I use a ts object as a sample series instead of zoo, but it should be the same:

require(forecast)
# sample series
x0 <- x <- log(AirPassengers)
y <- x
# set some missing values
x[c(10,60:71,100,130)] <- NA
# fit model
fit <- auto.arima(x)
# Kalman filter
kr <- KalmanRun(x, fit$model)
# impute missing values Z %*% alpha at each missing observation
id.na <- which(is.na(x))
for (i in id.na)
  y[i] <- fit$model$Z %*% kr$states[i,]
# alternative to the explicit loop above
sapply(id.na, FUN = function(x, Z, alpha) Z %*% alpha[x,], 
  Z = fit$model$Z, alpha = kr$states)
y[id.na]
# [1] 4.767653 5.348100 5.364654 5.397167 5.523751 5.478211 5.482107 5.593442
# [9] 5.666549 5.701984 5.569021 5.463723 5.339286 5.855145 6.005067

You can plot the result (for the whole series and for the entire year with missing observations in the middle of the sample):

par(mfrow = c(2, 1), mar = c(2.2,2.2,2,2))
plot(x0, col = "gray")
lines(x)
points(time(x0)[id.na], x0[id.na], col = "blue", pch = 19)
points(time(y)[id.na], y[id.na], col = "red", pch = 17)
legend("topleft", legend = c("true values", "imputed values"), 
  col = c("blue", "red"), pch = c(19, 17))
plot(time(x0)[60:71], x0[60:71], type = "b", col = "blue", 
  pch = 19, ylim = range(x0[60:71]))
points(time(y)[60:71], y[60:71], col = "red", pch = 17)
lines(time(y)[60:71], y[60:71], col = "red")
legend("topleft", legend = c("true values", "imputed values"), 
  col = c("blue", "red"), pch = c(19, 17), lty = c(1, 1))
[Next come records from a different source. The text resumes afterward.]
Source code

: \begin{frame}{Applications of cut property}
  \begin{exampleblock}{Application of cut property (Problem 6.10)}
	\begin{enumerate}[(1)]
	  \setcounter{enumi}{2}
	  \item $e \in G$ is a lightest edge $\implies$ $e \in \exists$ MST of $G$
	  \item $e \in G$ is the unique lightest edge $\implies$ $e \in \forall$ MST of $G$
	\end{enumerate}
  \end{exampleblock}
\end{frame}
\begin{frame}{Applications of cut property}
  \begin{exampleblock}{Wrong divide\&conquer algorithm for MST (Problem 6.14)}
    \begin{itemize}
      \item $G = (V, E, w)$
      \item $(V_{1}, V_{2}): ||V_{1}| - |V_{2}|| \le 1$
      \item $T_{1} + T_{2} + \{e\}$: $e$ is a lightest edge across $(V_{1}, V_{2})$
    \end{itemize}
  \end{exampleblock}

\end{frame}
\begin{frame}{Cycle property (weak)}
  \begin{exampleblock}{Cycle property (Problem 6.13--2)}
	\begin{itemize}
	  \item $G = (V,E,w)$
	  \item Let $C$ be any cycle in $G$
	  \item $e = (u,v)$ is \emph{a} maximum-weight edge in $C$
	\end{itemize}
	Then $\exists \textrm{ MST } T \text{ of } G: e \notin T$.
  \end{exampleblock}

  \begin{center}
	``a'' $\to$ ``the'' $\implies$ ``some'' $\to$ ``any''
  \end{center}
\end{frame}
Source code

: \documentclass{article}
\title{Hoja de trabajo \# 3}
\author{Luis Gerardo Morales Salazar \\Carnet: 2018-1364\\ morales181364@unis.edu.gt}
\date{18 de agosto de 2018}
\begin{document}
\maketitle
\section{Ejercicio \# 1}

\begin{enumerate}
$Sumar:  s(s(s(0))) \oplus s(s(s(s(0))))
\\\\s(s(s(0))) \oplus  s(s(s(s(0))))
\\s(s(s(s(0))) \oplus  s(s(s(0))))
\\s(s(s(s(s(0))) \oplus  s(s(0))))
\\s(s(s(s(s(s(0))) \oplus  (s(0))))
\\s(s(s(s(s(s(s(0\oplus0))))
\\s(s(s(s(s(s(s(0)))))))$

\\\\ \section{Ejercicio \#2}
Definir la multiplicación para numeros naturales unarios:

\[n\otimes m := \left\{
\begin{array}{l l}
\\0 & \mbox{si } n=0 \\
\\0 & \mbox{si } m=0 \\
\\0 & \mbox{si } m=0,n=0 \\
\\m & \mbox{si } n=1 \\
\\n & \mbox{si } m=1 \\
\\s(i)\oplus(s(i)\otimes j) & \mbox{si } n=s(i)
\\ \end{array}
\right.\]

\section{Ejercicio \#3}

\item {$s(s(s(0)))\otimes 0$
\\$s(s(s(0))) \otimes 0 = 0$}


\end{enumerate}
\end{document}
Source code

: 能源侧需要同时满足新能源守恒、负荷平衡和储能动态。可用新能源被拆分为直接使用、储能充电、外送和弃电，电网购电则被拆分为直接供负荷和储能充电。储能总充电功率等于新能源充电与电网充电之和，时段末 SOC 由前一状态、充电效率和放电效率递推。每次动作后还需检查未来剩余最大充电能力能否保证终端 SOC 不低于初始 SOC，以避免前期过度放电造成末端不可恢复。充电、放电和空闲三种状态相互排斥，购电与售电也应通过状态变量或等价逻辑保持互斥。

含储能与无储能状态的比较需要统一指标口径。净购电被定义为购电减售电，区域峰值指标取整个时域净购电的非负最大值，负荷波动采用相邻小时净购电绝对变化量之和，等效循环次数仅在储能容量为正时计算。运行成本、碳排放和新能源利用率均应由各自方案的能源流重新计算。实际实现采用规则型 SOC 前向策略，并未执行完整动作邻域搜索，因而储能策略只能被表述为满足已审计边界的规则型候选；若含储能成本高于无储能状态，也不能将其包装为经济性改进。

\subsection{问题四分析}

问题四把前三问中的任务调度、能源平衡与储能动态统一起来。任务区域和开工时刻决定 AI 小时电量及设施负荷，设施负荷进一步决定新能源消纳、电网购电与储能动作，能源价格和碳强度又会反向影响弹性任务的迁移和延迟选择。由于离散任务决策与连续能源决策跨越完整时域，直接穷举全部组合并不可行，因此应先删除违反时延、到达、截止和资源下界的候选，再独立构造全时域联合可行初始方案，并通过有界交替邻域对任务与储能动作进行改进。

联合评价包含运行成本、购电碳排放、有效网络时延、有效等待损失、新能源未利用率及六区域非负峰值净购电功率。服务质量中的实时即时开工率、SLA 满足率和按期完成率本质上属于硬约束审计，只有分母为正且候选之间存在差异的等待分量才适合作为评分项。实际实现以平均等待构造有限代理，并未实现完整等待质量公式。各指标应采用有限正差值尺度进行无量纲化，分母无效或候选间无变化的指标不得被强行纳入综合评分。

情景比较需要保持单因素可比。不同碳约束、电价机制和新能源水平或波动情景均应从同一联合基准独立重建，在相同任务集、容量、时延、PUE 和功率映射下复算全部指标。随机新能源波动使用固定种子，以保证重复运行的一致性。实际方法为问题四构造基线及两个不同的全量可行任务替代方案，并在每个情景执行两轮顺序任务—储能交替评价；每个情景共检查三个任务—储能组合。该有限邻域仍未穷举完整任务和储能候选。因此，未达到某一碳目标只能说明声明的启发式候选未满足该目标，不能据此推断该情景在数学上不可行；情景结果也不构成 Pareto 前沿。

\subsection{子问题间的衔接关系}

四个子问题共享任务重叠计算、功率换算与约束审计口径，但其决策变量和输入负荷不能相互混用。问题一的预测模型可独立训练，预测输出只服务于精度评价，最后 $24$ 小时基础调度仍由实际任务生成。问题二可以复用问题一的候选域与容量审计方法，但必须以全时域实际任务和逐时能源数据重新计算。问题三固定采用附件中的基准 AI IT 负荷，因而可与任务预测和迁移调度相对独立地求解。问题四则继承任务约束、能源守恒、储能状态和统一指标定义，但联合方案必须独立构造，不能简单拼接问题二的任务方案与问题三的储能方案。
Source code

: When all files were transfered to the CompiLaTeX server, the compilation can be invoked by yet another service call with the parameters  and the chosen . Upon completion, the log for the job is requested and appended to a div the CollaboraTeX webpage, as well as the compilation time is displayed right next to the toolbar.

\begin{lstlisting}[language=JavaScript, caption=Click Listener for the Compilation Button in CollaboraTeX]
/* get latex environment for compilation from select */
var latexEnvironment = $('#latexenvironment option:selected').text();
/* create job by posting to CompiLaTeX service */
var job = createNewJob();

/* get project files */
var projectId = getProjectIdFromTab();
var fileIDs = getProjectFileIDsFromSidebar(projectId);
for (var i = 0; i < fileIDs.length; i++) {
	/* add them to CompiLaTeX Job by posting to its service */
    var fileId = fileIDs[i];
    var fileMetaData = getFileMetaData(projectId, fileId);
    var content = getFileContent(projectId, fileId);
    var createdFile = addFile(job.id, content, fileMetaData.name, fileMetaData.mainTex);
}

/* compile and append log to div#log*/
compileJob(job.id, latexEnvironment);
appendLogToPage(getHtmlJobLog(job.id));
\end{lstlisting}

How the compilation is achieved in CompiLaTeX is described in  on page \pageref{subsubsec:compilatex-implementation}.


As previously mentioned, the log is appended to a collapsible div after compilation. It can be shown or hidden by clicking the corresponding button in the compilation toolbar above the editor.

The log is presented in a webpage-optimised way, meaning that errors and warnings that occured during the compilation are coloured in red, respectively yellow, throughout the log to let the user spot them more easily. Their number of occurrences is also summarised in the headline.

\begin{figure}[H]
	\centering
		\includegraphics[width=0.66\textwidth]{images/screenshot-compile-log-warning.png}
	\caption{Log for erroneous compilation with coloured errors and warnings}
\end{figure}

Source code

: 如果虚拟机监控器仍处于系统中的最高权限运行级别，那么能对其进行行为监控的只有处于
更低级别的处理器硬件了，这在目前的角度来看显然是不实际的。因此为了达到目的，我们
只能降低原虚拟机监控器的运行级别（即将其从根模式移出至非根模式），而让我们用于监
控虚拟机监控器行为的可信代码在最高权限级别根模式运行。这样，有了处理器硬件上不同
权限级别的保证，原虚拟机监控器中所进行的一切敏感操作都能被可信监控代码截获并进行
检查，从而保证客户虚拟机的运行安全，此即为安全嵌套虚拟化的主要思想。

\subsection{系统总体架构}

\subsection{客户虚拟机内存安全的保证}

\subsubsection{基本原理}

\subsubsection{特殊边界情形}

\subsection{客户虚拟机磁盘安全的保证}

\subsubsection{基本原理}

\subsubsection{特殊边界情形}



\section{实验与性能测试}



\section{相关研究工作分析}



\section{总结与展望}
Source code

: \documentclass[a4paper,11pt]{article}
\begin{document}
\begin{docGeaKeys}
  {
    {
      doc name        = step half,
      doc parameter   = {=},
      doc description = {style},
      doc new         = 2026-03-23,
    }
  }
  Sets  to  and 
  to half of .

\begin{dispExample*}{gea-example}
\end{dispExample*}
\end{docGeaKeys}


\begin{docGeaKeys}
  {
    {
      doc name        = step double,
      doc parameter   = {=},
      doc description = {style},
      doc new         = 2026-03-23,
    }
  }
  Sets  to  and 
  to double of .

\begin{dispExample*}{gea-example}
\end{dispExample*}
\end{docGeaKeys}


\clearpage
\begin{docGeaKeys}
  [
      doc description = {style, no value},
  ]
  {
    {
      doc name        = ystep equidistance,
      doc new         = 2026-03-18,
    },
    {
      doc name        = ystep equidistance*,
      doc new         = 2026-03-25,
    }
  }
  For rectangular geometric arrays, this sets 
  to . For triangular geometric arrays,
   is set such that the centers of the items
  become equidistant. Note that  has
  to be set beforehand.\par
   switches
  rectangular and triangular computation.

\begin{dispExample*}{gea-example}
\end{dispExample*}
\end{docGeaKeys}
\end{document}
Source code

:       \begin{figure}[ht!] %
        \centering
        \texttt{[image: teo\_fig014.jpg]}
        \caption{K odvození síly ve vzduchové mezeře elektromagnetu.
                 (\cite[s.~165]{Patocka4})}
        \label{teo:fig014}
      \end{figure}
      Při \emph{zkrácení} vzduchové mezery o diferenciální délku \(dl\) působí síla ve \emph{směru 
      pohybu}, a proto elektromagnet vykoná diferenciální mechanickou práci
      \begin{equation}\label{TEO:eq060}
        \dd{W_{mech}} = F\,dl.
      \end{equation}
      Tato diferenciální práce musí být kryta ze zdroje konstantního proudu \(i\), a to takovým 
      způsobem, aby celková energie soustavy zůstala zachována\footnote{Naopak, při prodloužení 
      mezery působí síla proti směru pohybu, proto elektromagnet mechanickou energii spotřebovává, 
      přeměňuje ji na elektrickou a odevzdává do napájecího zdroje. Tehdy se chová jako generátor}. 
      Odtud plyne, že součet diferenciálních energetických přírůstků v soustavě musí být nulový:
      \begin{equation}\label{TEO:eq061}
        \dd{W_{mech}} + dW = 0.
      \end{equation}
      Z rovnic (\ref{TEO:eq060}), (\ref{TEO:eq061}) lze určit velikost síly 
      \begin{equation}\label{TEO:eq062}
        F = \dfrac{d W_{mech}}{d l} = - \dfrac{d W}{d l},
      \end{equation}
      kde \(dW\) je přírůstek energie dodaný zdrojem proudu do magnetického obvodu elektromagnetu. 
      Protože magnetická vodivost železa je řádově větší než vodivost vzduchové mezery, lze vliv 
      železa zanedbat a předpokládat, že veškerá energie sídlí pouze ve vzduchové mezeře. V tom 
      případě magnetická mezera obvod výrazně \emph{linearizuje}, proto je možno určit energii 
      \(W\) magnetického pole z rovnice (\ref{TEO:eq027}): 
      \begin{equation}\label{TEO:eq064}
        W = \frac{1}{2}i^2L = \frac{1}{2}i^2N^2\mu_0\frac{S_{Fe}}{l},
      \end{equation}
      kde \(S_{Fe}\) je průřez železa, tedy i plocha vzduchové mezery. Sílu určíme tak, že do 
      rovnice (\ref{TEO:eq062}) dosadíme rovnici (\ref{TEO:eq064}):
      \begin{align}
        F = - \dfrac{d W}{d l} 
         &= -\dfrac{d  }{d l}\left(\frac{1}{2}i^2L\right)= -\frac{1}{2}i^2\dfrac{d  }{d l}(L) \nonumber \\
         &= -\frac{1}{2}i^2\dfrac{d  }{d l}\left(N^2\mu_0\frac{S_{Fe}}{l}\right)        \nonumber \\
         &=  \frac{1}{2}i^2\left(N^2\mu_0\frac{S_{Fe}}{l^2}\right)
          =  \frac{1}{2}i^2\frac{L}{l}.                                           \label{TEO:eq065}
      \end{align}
plot of the original series and the values imputed to missing observations

You can repeat the same example using the Kalman smoother instead of the Kalman filter. All you need to change are these lines:

kr <- KalmanSmooth(x, fit$model)
y[i] <- kr$smooth[i,]

Dealing with missing observations by means of the Kalman filter is sometimes interpreted as extrapolation of the series; when the Kalman smoother is used, missing observations are said to be filled in by interpolation in the observed series.

javlacalle
  • 11,184
  • 27
  • 53
  • Hi Javlacalle, thank you very much for your help. May I ask if there is any condition for the time series or this can apply for any? Could you explain a bit about these command lines? tmp – user3730957 Jun 25 '14 at 11:48
  • I checked again how `makeARIMA` defines the matrices of the state space form and I would say that the column taken by `id` is correct. The vector in the observation equation is defined in `makeARIMA` as: `Z – javlacalle Jun 25 '14 at 13:00
  • 1
    @user3730957 I have updated my answer fixing this issue with the indexing. – javlacalle Apr 02 '16 at 20:47
3

Here would be my solution:

# Take AirPassengers as example
data <- AirPassengers

# Set missing values
data[c(44,45,88,90,111,122,129,130,135,136)] <- NA


missindx <- is.na(data)

arimaModel <- auto.arima(data)
model <- arimaModel$model

#Kalman smoothing
kal <- KalmanSmooth(data, model, nit )
erg <- kal$smooth  

for ( i in 1:length(model$Z)) {
       erg[,i] = erg[,i] * model$Z[i]
}
karima <-rowSums(erg)

for (i in 1:length(data)) {
  if (is.na(data[i])) {
    data[i] <- karima[i]
  }
}
#Original TimeSeries with imputed values
print(data)

@ Javlacalle:

Thx for your post, very interesting!

I have two questions to your solution, hope you can help me:

  1. Why do you use KalmanRun instead of KalmanSmooth ? I read KalmanRun is considered extrapolation, while smooth would be estimation.

  2. I also do not get your id part. Why don't you use all components in .Z ? I mean for example .Z gives 1, 0,0,0,0,1,-1 -> 7 values. This would mean .smooth (in your case for KalmanRun states) gives me 7 columns. As I understand alle columns which are 1 or -1 go into the model.

    Let's say row number 5 is missing in AirPass. Then I would take the sum of row 5 like this: I would add value from column 1 (because Z gave 1), I wouldn't add column 2-4 (because Z says 0), I would add column 5 and I would add the negative value of column 7 (because Z says -1)

    Is my solution wrong? Or are they both ok? Can you perhaps explain to me further?

Steffen Moritz
  • 1,564
  • 2
  • 15
  • 22